The noncommuting graph \(\nabla(G)\) associated with a nonabelian finite group \(G\) is defined as follows: the vertex set of \(\nabla(G)\) is \(G\setminus Z(G)\), and two vertices are adjacent by an edge whenever they do not commute. A. Abdollahi, S. Akbari and H. R. Maimani [J. Algebra 298, No. 2, 468-492 (2006; Zbl 1105.20016)] conjectured that if \(M\) is a finite nonabelian simple group and \(G\) is a group such that \(\nabla(G)\cong\nabla(M)\), then \(G\cong M\). Even though this conjecture is known to hold for all simple groups with nonconnected prime graphs and the alternating group \(A_{10}\) (see the paper by L.-L. Wang and W.-J. Shi [Commun. Algebra 36, No. 2, 523-528 (2008; Zbl 1153.20013)]), it is still unknown for all simple groups. In the present paper, the authors prove that the conjecture is also true for the group \(L_4(8)\).
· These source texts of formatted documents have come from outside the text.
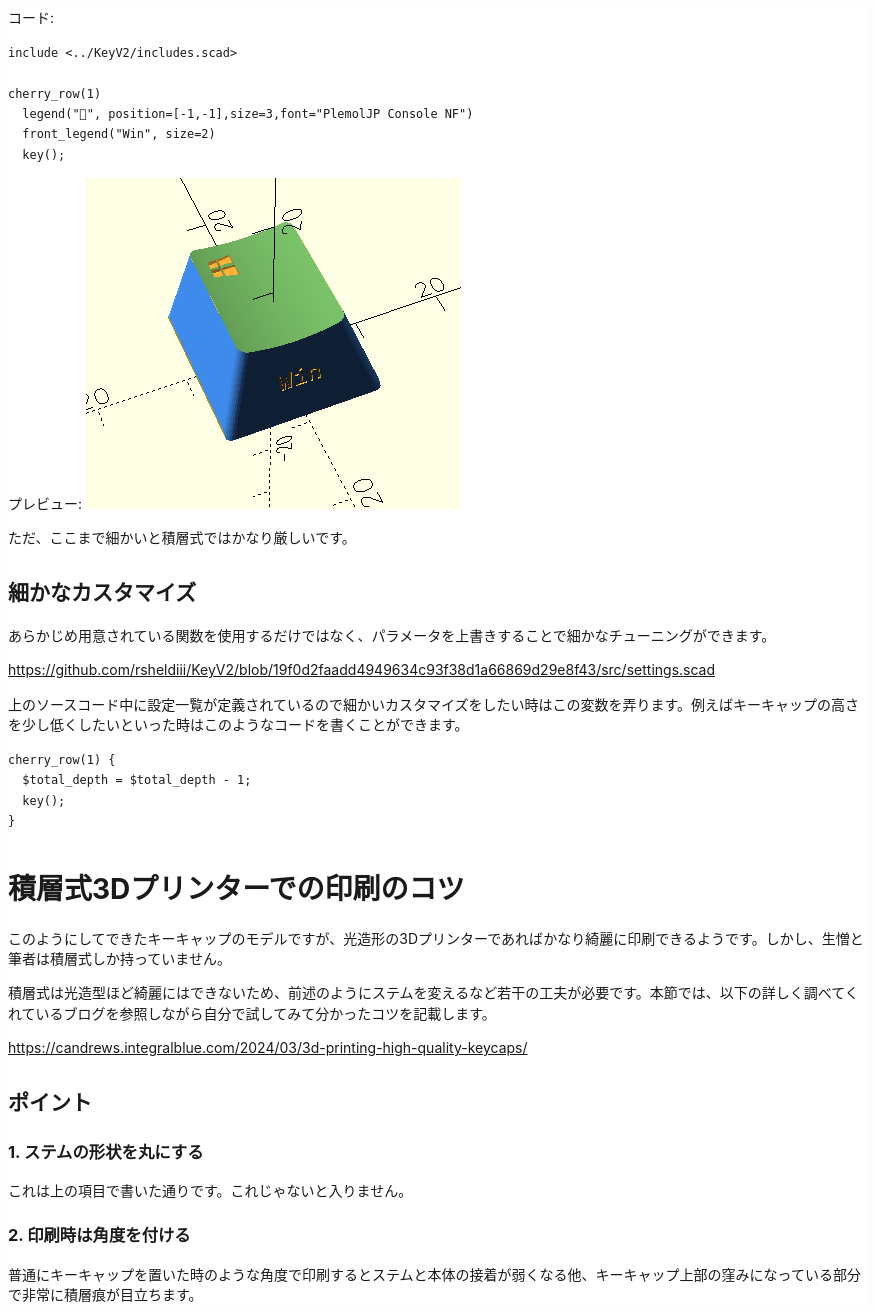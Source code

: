 コード:
```
include <../KeyV2/includes.scad>

cherry_row(1) 
  legend("", position=[-1,-1],size=3,font="PlemolJP Console NF") 
  front_legend("Win", size=2) 
  key();
```
プレビュー:
![](/images/blog/2024/11/openscad/legend.png)

ただ、ここまで細かいと積層式ではかなり厳しいです。
## 細かなカスタマイズ
あらかじめ用意されている関数を使用するだけではなく、パラメータを上書きすることで細かなチューニングができます。

https://github.com/rsheldiii/KeyV2/blob/19f0d2faadd4949634c93f38d1a66869d29e8f43/src/settings.scad

上のソースコード中に設定一覧が定義されているので細かいカスタマイズをしたい時はこの変数を弄ります。例えばキーキャップの高さを少し低くしたいといった時はこのようなコードを書くことができます。
```
cherry_row(1) {
  $total_depth = $total_depth - 1;
  key();
}
```
# 積層式3Dプリンターでの印刷のコツ
このようにしてできたキーキャップのモデルですが、光造形の3Dプリンターであればかなり綺麗に印刷できるようです。しかし、生憎と筆者は積層式しか持っていません。

積層式は光造型ほど綺麗にはできないため、前述のようにステムを変えるなど若干の工夫が必要です。本節では、以下の詳しく調べてくれているブログを参照しながら自分で試してみて分かったコツを記載します。

https://candrews.integralblue.com/2024/03/3d-printing-high-quality-keycaps/
## ポイント
### 1. ステムの形状を丸にする
これは上の項目で書いた通りです。これじゃないと入りません。
### 2. 印刷時は角度を付ける
普通にキーキャップを置いた時のような角度で印刷するとステムと本体の接着が弱くなる他、キーキャップ上部の窪みになっている部分で非常に積層痕が目立ちます。
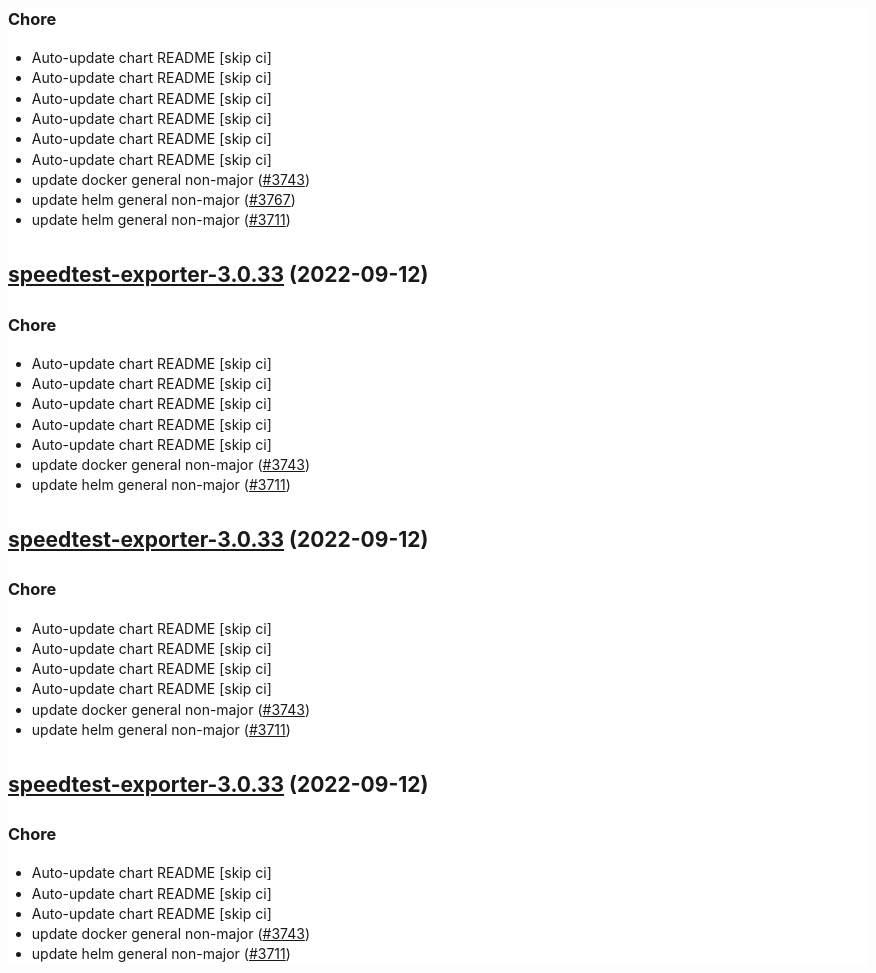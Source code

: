 ### Chore

- Auto-update chart README [skip ci]
- Auto-update chart README [skip ci]
- Auto-update chart README [skip ci]
- Auto-update chart README [skip ci]
- Auto-update chart README [skip ci]
- Auto-update chart README [skip ci]
- update docker general non-major ([#3743](https://github.com/truecharts/charts/issues/3743))
- update helm general non-major ([#3767](https://github.com/truecharts/charts/issues/3767))
- update helm general non-major ([#3711](https://github.com/truecharts/charts/issues/3711))

## [speedtest-exporter-3.0.33](https://github.com/truecharts/charts/compare/speedtest-exporter-3.0.31...speedtest-exporter-3.0.33) (2022-09-12)

### Chore

- Auto-update chart README [skip ci]
- Auto-update chart README [skip ci]
- Auto-update chart README [skip ci]
- Auto-update chart README [skip ci]
- Auto-update chart README [skip ci]
- update docker general non-major ([#3743](https://github.com/truecharts/charts/issues/3743))
- update helm general non-major ([#3711](https://github.com/truecharts/charts/issues/3711))

## [speedtest-exporter-3.0.33](https://github.com/truecharts/charts/compare/speedtest-exporter-3.0.31...speedtest-exporter-3.0.33) (2022-09-12)

### Chore

- Auto-update chart README [skip ci]
- Auto-update chart README [skip ci]
- Auto-update chart README [skip ci]
- Auto-update chart README [skip ci]
- update docker general non-major ([#3743](https://github.com/truecharts/charts/issues/3743))
- update helm general non-major ([#3711](https://github.com/truecharts/charts/issues/3711))

## [speedtest-exporter-3.0.33](https://github.com/truecharts/charts/compare/speedtest-exporter-3.0.31...speedtest-exporter-3.0.33) (2022-09-12)

### Chore

- Auto-update chart README [skip ci]
- Auto-update chart README [skip ci]
- Auto-update chart README [skip ci]
- update docker general non-major ([#3743](https://github.com/truecharts/charts/issues/3743))
- update helm general non-major ([#3711](https://github.com/truecharts/charts/issues/3711))
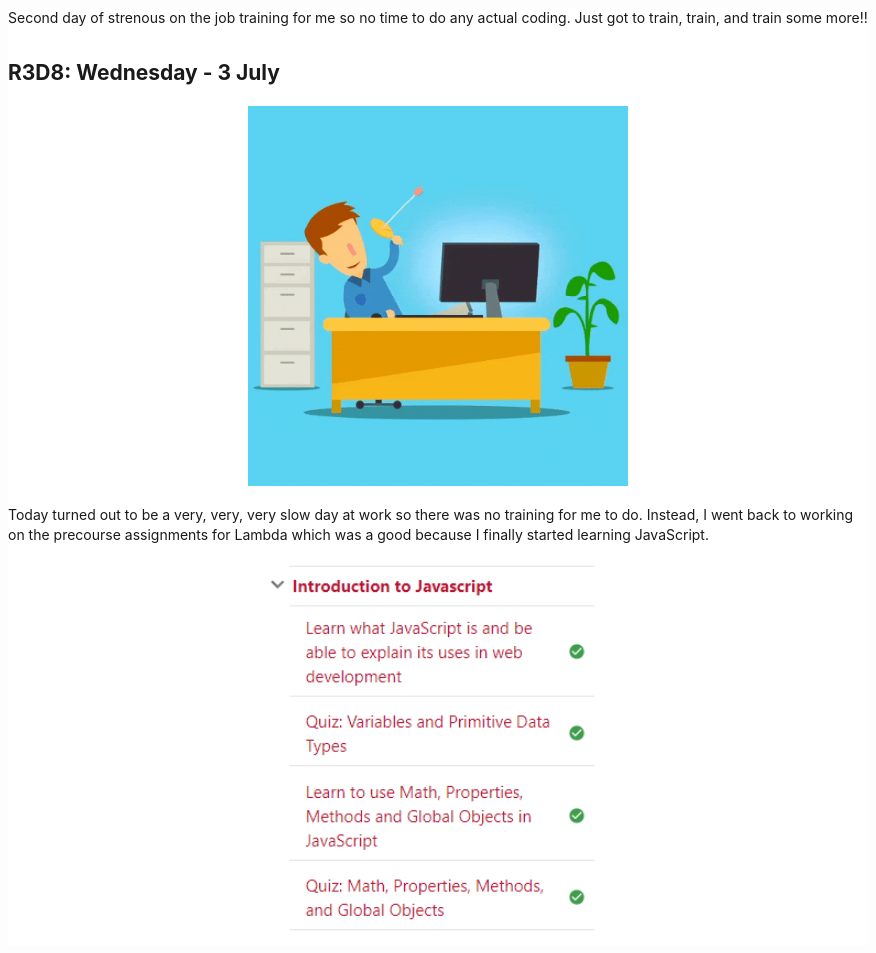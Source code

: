 </p>

Second day of strenous on the job training for me so no time to do any actual coding. Just got to train, train, and train some more!!

## R3D8: Wednesday - 3 July

<p align="center">
  <img width="580" height="380" src="images/R3-images/slow-day.gif">
</p>

Today turned out to be a very, very, very slow day at work so there was no training for me to do. Instead, I went back to working on the precourse assignments for Lambda which was a good because I finally started learning JavaScript.

<p align="center">
  <img width="580" height="380" src="images/R3-images/intro_to_javascript.PNG">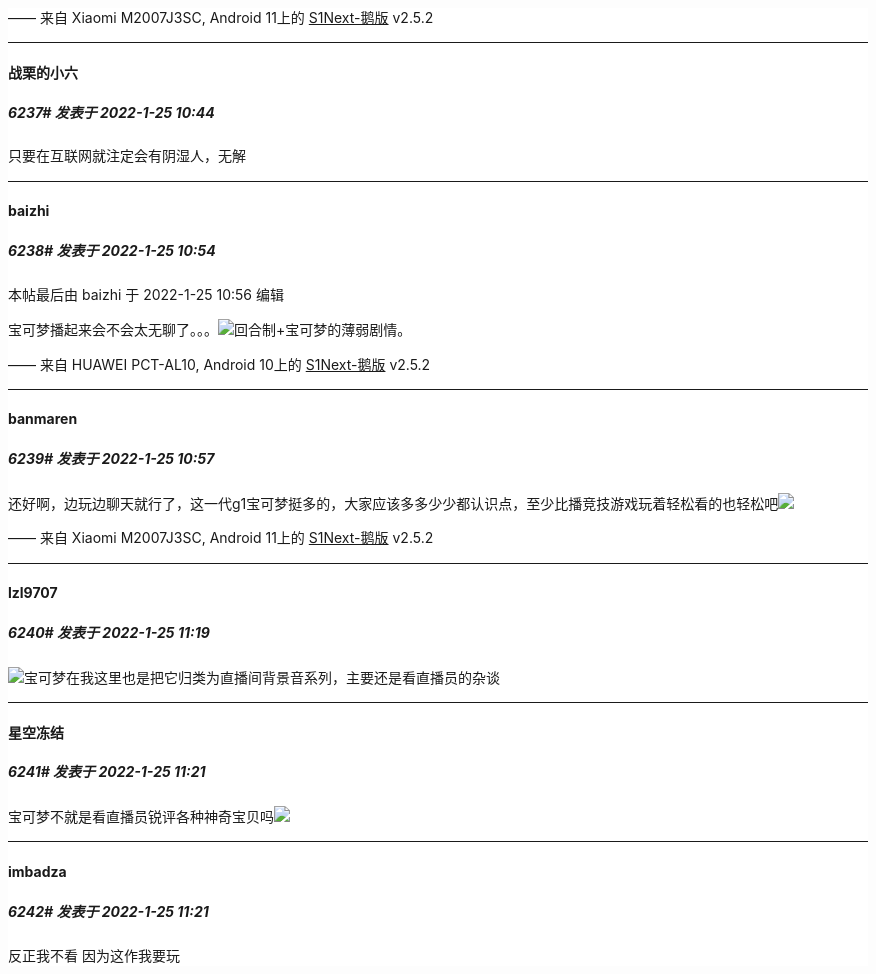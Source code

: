 —— 来自 Xiaomi M2007J3SC, Android 11上的 [S1Next-鹅版](https://github.com/ykrank/S1-Next/releases) v2.5.2

*****

####  战栗的小六  
##### 6237#       发表于 2022-1-25 10:44

只要在互联网就注定会有阴湿人，无解



*****

####  baizhi  
##### 6238#       发表于 2022-1-25 10:54

 本帖最后由 baizhi 于 2022-1-25 10:56 编辑 

宝可梦播起来会不会太无聊了。。。<img src="https://static.saraba1st.com/image/smiley/face2017/039.png" referrerpolicy="no-referrer">回合制+宝可梦的薄弱剧情。

—— 来自 HUAWEI PCT-AL10, Android 10上的 [S1Next-鹅版](https://github.com/ykrank/S1-Next/releases) v2.5.2

*****

####  banmaren  
##### 6239#       发表于 2022-1-25 10:57

还好啊，边玩边聊天就行了，这一代g1宝可梦挺多的，大家应该多多少少都认识点，至少比播竞技游戏玩着轻松看的也轻松吧<img src="https://static.saraba1st.com/image/smiley/face2017/009.gif" referrerpolicy="no-referrer">

—— 来自 Xiaomi M2007J3SC, Android 11上的 [S1Next-鹅版](https://github.com/ykrank/S1-Next/releases) v2.5.2



*****

####  lzl9707  
##### 6240#       发表于 2022-1-25 11:19

<img src="https://static.saraba1st.com/image/smiley/face2017/009.gif" referrerpolicy="no-referrer">宝可梦在我这里也是把它归类为直播间背景音系列，主要还是看直播员的杂谈



*****

####  星空冻结  
##### 6241#       发表于 2022-1-25 11:21

宝可梦不就是看直播员锐评各种神奇宝贝吗<img src="https://static.saraba1st.com/image/smiley/face2017/037.png" referrerpolicy="no-referrer">

*****

####  imbadza  
##### 6242#       发表于 2022-1-25 11:21

反正我不看 因为这作我要玩
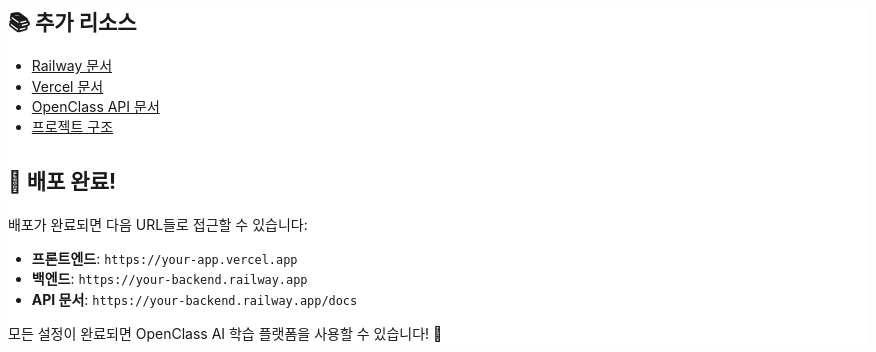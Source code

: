 ## 📚 추가 리소스

- [Railway 문서](https://docs.railway.app)
- [Vercel 문서](https://vercel.com/docs)
- [OpenClass API 문서](./API.md)
- [프로젝트 구조](./PROJECT_STRUCTURE.md)

## 🎉 배포 완료!

배포가 완료되면 다음 URL들로 접근할 수 있습니다:

- **프론트엔드**: `https://your-app.vercel.app`
- **백엔드**: `https://your-backend.railway.app`
- **API 문서**: `https://your-backend.railway.app/docs`

모든 설정이 완료되면 OpenClass AI 학습 플랫폼을 사용할 수 있습니다! 🚀 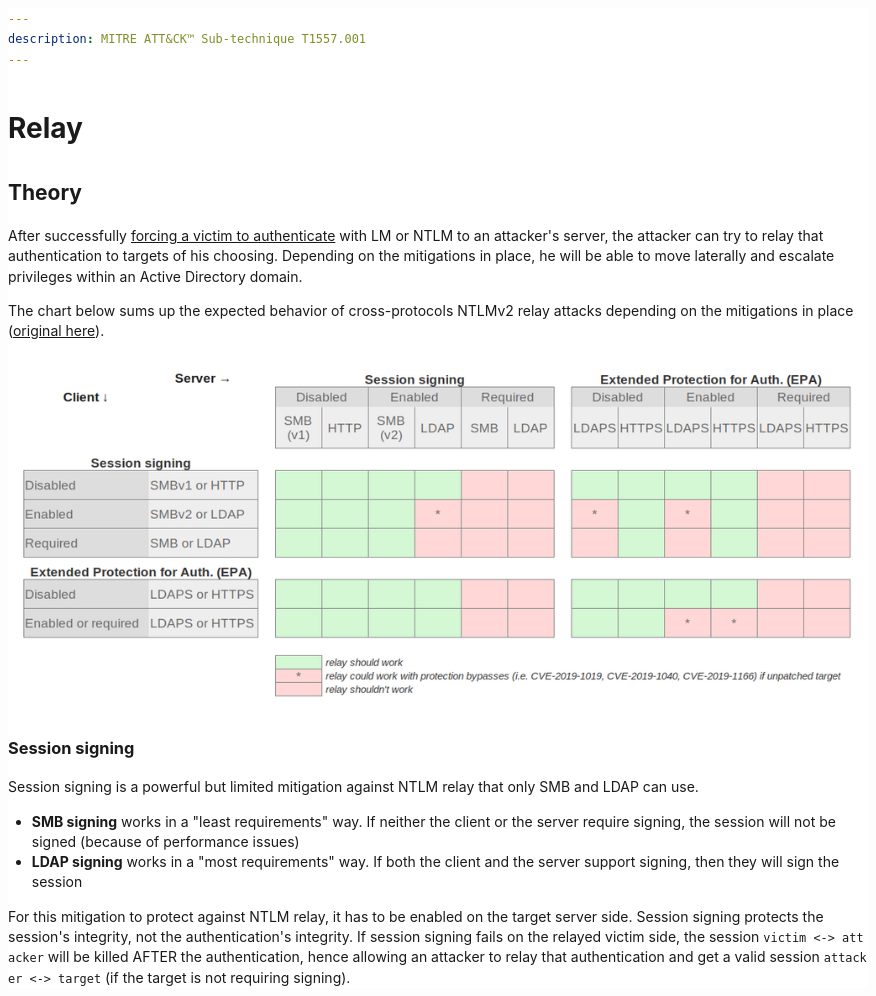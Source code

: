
 ```yaml
---
description: MITRE ATT&CK™ Sub-technique T1557.001
---
```


# Relay

## Theory

After successfully [forcing a victim to authenticate](../mitm-and-coerced-authentications/) with LM or NTLM to an attacker's server, the attacker can try to relay that authentication to targets of his choosing. Depending on the mitigations in place, he will be able to move laterally and escalate privileges within an Active Directory domain.

The chart below sums up the expected behavior of cross-protocols NTLMv2 relay attacks depending on the mitigations in place \([original here](https://beta.hackndo.com/ntlm-relay/)\).

![](../../../.gitbook/assets/ntlm_relay_mitigation_chart.png)

### Session signing

Session signing is a powerful but limited mitigation against NTLM relay that only SMB and LDAP can use.

* **SMB signing** works in a "least requirements" way. If neither the client or the server require signing, the session will not be signed \(because of performance issues\)
* **LDAP signing** works in a "most requirements" way. If both the client and the server support signing, then they will sign the session

For this mitigation to protect against NTLM relay, it has to be enabled on the target server side. Session signing protects the session's integrity, not the authentication's integrity. If session signing fails on the relayed victim side, the session `victim <-> attacker` will be killed AFTER the authentication, hence allowing an attacker to relay that authentication and get a valid session `attacker <-> target` \(if the target is not requiring signing\).
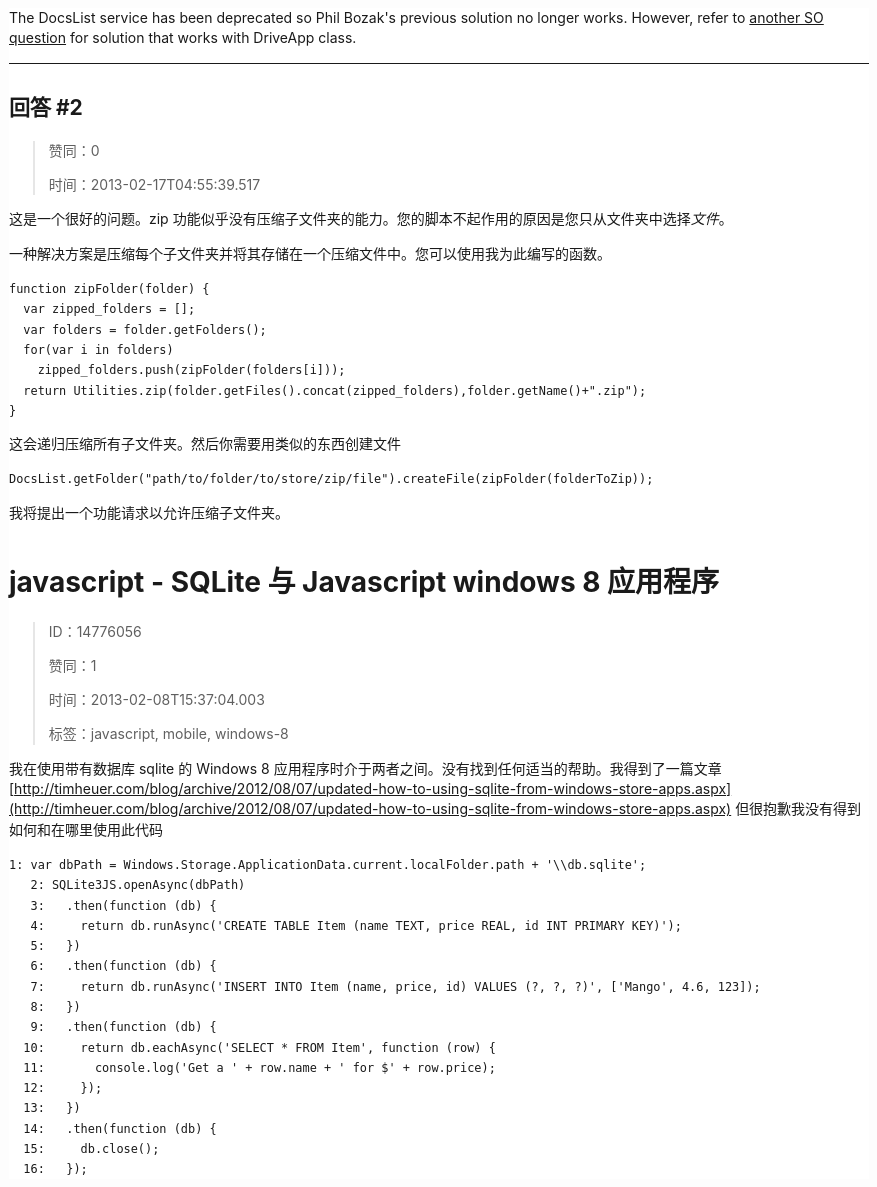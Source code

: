 The DocsList service has been deprecated so Phil Bozak's previous solution no longer works. However, refer to [another SO question](https://stackoverflow.com/questions/22237799/zip-multiple-folders-in-1-zip-google-drive-scripts?rq=1) for solution that works with DriveApp class.

* * *

## 回答 #2

> 赞同：0
> 
> 时间：2013-02-17T04:55:39.517

这是一个很好的问题。zip 功能似乎没有压缩子文件夹的能力。您的脚本不起作用的原因是您只从文件夹中选择*文件*。

一种解决方案是压缩每个子文件夹并将其存储在一个压缩文件中。您可以使用我为此编写的函数。

```
function zipFolder(folder) {
  var zipped_folders = [];
  var folders = folder.getFolders();
  for(var i in folders)
    zipped_folders.push(zipFolder(folders[i]));
  return Utilities.zip(folder.getFiles().concat(zipped_folders),folder.getName()+".zip");
} 
```

这会递归压缩所有子文件夹。然后你需要用类似的东西创建文件

```
DocsList.getFolder("path/to/folder/to/store/zip/file").createFile(zipFolder(folderToZip)); 
```

我将提出一个功能请求以允许压缩子文件夹。

# javascript - SQLite 与 Javascript windows 8 应用程序

> ID：14776056
> 
> 赞同：1
> 
> 时间：2013-02-08T15:37:04.003
> 
> 标签：javascript, mobile, windows-8

我在使用带有数据库 sqlite 的 Windows 8 应用程序时介于两者之间。没有找到任何适当的帮助。我得到了一篇文章[http://timheuer.com/blog/archive/2012/08/07/updated-how-to-using-sqlite-from-windows-store-apps.aspx](http://timheuer.com/blog/archive/2012/08/07/updated-how-to-using-sqlite-from-windows-store-apps.aspx) 但很抱歉我没有得到如何和在哪里使用此代码

```
1: var dbPath = Windows.Storage.ApplicationData.current.localFolder.path + '\\db.sqlite';
   2: SQLite3JS.openAsync(dbPath)
   3:   .then(function (db) {
   4:     return db.runAsync('CREATE TABLE Item (name TEXT, price REAL, id INT PRIMARY KEY)');
   5:   })
   6:   .then(function (db) {
   7:     return db.runAsync('INSERT INTO Item (name, price, id) VALUES (?, ?, ?)', ['Mango', 4.6, 123]);
   8:   })
   9:   .then(function (db) {
  10:     return db.eachAsync('SELECT * FROM Item', function (row) {
  11:       console.log('Get a ' + row.name + ' for $' + row.price);
  12:     });
  13:   })
  14:   .then(function (db) {
  15:     db.close();
  16:   }); 
```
They remark that the new method used in this paper also works well in the case of \(L_4(4)\), \(L_4(7)\), \(U_4(7)\), etc.

MSC:

20D05 Finite simple groups and their classification
20D06 Simple groups: alternating groups and groups of Lie type
20D60 Arithmetic and combinatorial problems involving abstract finite groups
05C25 Graphs and abstract algebra (groups, rings, fields, etc.)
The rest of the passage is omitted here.